### EXERCISE DETAILS
Return each line of the entries that mentions the word "مورد".

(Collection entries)
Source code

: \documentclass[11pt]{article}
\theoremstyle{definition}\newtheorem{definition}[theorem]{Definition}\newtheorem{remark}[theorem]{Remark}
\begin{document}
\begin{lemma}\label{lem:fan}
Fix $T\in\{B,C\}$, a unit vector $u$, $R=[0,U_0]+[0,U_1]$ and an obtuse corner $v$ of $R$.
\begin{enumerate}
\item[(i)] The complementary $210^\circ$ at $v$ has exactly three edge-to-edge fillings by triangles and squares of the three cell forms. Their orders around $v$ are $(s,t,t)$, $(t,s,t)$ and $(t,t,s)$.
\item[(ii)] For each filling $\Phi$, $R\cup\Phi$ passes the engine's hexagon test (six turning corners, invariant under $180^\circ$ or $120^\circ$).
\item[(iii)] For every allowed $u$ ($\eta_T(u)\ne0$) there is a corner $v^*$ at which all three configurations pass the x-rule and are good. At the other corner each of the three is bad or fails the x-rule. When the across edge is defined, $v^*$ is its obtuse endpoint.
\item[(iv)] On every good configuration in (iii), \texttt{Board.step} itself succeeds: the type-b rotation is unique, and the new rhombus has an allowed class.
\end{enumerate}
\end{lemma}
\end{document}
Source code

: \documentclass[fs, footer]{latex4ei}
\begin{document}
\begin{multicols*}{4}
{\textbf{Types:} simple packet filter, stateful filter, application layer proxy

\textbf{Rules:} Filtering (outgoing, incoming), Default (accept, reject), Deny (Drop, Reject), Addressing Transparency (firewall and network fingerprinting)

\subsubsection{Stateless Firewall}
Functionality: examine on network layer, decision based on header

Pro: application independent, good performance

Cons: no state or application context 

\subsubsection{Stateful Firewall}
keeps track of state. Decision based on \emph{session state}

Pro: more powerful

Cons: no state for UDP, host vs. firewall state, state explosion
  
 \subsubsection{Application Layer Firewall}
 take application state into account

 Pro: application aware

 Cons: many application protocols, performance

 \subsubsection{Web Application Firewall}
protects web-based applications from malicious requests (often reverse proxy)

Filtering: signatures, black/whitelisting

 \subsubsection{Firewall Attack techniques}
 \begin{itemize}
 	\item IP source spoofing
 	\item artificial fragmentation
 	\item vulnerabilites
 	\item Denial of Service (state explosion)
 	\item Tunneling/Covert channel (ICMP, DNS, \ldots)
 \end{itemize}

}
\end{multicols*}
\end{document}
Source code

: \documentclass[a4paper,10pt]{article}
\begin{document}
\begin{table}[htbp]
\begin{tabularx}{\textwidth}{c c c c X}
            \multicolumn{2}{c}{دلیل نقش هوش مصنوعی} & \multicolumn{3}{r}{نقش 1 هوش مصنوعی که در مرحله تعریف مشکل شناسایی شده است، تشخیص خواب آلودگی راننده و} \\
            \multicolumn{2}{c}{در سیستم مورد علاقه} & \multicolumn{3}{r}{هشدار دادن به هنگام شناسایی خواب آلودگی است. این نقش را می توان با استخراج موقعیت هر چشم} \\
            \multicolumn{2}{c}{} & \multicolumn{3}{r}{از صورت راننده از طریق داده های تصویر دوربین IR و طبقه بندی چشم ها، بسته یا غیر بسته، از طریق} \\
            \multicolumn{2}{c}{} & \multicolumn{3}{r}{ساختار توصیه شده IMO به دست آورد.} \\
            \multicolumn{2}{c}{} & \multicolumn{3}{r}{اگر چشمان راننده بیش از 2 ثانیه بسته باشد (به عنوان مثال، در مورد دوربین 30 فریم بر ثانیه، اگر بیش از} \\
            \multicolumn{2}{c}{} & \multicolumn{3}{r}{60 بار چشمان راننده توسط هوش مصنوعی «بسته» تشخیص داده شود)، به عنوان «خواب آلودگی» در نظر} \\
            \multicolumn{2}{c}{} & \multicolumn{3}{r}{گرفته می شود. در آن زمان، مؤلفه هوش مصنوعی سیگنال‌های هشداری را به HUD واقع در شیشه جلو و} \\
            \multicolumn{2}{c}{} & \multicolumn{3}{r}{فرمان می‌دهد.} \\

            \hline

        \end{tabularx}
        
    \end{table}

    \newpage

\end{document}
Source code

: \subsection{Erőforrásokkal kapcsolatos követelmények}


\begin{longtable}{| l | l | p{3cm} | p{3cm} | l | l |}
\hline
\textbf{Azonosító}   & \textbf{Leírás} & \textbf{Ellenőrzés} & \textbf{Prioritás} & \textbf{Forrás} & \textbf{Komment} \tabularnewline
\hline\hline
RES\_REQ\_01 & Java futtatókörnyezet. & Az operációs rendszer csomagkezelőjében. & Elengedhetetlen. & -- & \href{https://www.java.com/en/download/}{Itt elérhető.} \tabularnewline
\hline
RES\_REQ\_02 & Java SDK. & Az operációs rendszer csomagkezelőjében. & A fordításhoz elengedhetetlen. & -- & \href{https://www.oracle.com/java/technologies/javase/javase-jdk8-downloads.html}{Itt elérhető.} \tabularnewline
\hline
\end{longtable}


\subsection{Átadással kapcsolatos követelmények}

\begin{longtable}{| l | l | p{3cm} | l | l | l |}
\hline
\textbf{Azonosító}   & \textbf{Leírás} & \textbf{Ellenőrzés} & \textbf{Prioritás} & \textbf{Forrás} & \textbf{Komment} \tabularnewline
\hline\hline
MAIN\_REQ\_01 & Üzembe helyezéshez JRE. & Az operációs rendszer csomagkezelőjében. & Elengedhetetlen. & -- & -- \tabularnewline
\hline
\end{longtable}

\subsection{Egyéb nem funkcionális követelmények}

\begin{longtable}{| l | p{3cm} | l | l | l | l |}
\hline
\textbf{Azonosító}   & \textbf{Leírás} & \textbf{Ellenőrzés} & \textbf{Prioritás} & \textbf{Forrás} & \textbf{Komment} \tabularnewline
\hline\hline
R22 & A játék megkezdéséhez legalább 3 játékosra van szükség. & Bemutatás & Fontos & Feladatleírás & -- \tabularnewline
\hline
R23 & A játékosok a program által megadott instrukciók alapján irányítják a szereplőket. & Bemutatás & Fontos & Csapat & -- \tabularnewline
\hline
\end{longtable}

### RESULT FOR THIS TASK
            \multicolumn{2}{c}{در سیستم مورد علاقه} & \multicolumn{3}{r}{هشدار دادن به هنگام شناسایی خواب آلودگی است. این نقش را می توان با استخراج موقعیت هر چشم} \\
            \multicolumn{2}{c}{} & \multicolumn{3}{r}{اگر چشمان راننده بیش از 2 ثانیه بسته باشد (به عنوان مثال، در مورد دوربین 30 فریم بر ثانیه، اگر بیش از} \\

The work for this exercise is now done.